La transizione digitale e la rete dei sogni

- di: Andrea Colucci
 
Se la rete TIM tornasse sotto il controllo dello Stato sarebbe una bellissima notizia. Parlare di controllo non è tecnicamente esatto, ma a valle della decisione di acquisire una quota di minoranza di Netco – società che dovrebbe nascere dallo spin-off dell’infrastruttura di rete di TIM- presa nell’ultimo Consiglio dei ministri, il Governo si garantirebbe il coordinamento strategico della neonata azienda e deterrebbe i poteri di veto su operazioni straordinarie riguardanti un’impresa di interesse nazionale.

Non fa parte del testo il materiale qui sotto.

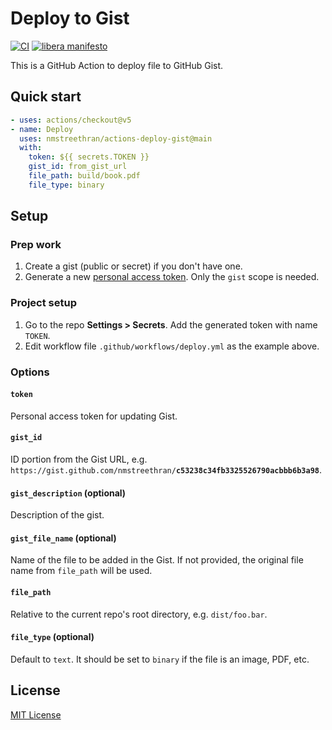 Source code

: # Deploy to Gist

[![CI](https://github.com/nmstreethran/actions-deploy-gist/actions/workflows/ci.yml/badge.svg)](https://github.com/nmstreethran/actions-deploy-gist/actions/workflows/ci.yml)
[![libera manifesto](https://img.shields.io/badge/libera-manifesto-lightgrey.svg)](https://liberamanifesto.com)

This is a GitHub Action to deploy file to GitHub Gist.

## Quick start

```yml
- uses: actions/checkout@v5
- name: Deploy
  uses: nmstreethran/actions-deploy-gist@main
  with:
    token: ${{ secrets.TOKEN }}
    gist_id: from_gist_url
    file_path: build/book.pdf
    file_type: binary
```

## Setup

### Prep work

1. Create a gist (public or secret) if you don't have one.
1. Generate a new [personal access token](https://github.com/settings/tokens/). Only the `gist` scope is needed.

### Project setup

1. Go to the repo **Settings > Secrets**. Add the generated token with name `TOKEN`.
1. Edit workflow file `.github/workflows/deploy.yml` as the example above.

### Options

#### `token`

Personal access token for updating Gist.

#### `gist_id`

ID portion from the Gist URL, e.g. `https://gist.github.com/nmstreethran/`**`c53238c34fb3325526790acbbb6b3a98`**.

#### `gist_description` (optional)

Description of the gist.

#### `gist_file_name` (optional)

Name of the file to be added in the Gist. If not provided, the original file name from `file_path` will be used.

#### `file_path`

Relative to the current repo's root directory, e.g. `dist/foo.bar`.

#### `file_type` (optional)

Default to `text`. It should be set to `binary` if the file is an image, PDF, etc.

## License

[MIT License](https://github.com/exuanbo/actions-deploy-gist/blob/main/LICENSE)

Nei fatti, aldilà dei tecnicismi, si può dire che la più grande infrastruttura di telecomunicazioni del Paese tornerebbe sotto il controllo dello Stato.

Così, quattordici anni e 20 miliardi di indebitamento netto dopo (n.d.r. Indebitamento finanziario netto after lease al 31-12-2022), verrebbe data giustizia ad una azienda, un vero campione nazionale, che, alla fine degli anni 90’, ebbe la sfortuna di essere travolta dalla scellerata OPA dei “capitani coraggiosi” e di non trovare nemmeno un baluardo, che in nome dell’interesse del Paese, opponesse la resistenza necessaria alla sua salvaguardia. Che dire, meglio una giustizia tardiva, che perseverare nella lenta agonia alla quale abbiamo assistito in questi ultimi anni. Giustizia per un’azienda e per migliaia e migliaia di dipendenti che nel tempo hanno visto seppellire sotto una montagna di debiti quella che era un fiore all’occhiello dell’industria italiana la cui supremazia nell’innovazione e il cui know-how tecnologico erano riconosciuti e richiesti in Europa e nel mondo.

Tanto per fare un momento di memoria comune, la montagna di debiti fu determinata da quella disgraziata OPA, che spacciata e assecondata come un’operazione di mercato, altro non fu che una speculazione finanziaria di breve termine, basata su strumenti, come il leveraged buyout (n.d.r. acquisizione attraverso l’indebitamento della società acquisita) che erano stati di moda negli Stati Uniti negli anni 80’ con effetti disastrosi sui mercati. Sarebbe una bellissima notizia apprendere con certezza che le telecomunicazioni e più in generale il digitale tornano a far parte dei settori da salvaguardare a livello nazionale, così come è accaduto per ENI ed Enel – tanto per fare due nomi illustri- miracolosamente scampate alla tempesta delle privatizzazioni. Il Governo sta facendo la sua parte, con una determinazione che nessuno degli esecutivi precedenti ha mai osato, ma TIM è un’azienda privata, quotata in borsa, con azionisti internazionali e quindi soggetta alle regole e alle leggi che governano il mercato dei capitali. Bisognerà conciliare i tanti interessi in gioco, soprattutto quelli del socio d’oltralpe Vivendi, che negli anni ha visto più che dimezzare il valore della sua partecipazione e che al giusto prezzo forse, diciamo forse, sarebbe ben lieta di rientrare dell’investimento e guardare ad operazioni più “core”. In questo senso la moral suasion che il MEF e la Presidente del Consiglio in prima persona dovranno esercitare sarà fondamentale per la riuscita dell’operazione.

Ci sarà da superare qualche paletto imposto dall’UE, uno di quelli, come ha chiosato Giorgia Meloni al termine dell’ultimo Consiglio dei ministri, “che ha volte difficilmente comprendiamo”, ma l’obiettivo è a portata di mano. Peraltro, il fondo KKR, driver dell’operazione tra gli investitori, conosce bene il settore e partecipa già la rete secondaria di TIM. Se non altro una garanzia di affidabilità e competenza. Certo un punto di grande attenzione sarà quello di comprendere Sparkle nel perimetro dell’operazione, perché aldilà del valore economico il quoziente di strategicità dei circa 600.000 chilometri di cavi sottomarini in fibra su cui transitano dati è altissimo. Ma anche questo aspetto è ben noto e presidiato. Anche qui andranno conciliati gli interessi, ma la sua inclusione è fondamentale.

Allora, sarebbe veramente una bellissima notizia se la transizione digitale dell’Italia – uno dei titoli principali nel palinsesto del rilancio del Paese- passasse anche da una infrastruttura di telecomunicazioni moderna, solida e partecipata dallo Stato.  Non ci resta che attendere fiduciosi la bella notizia, disponibili anche a rinunciare al superlativo.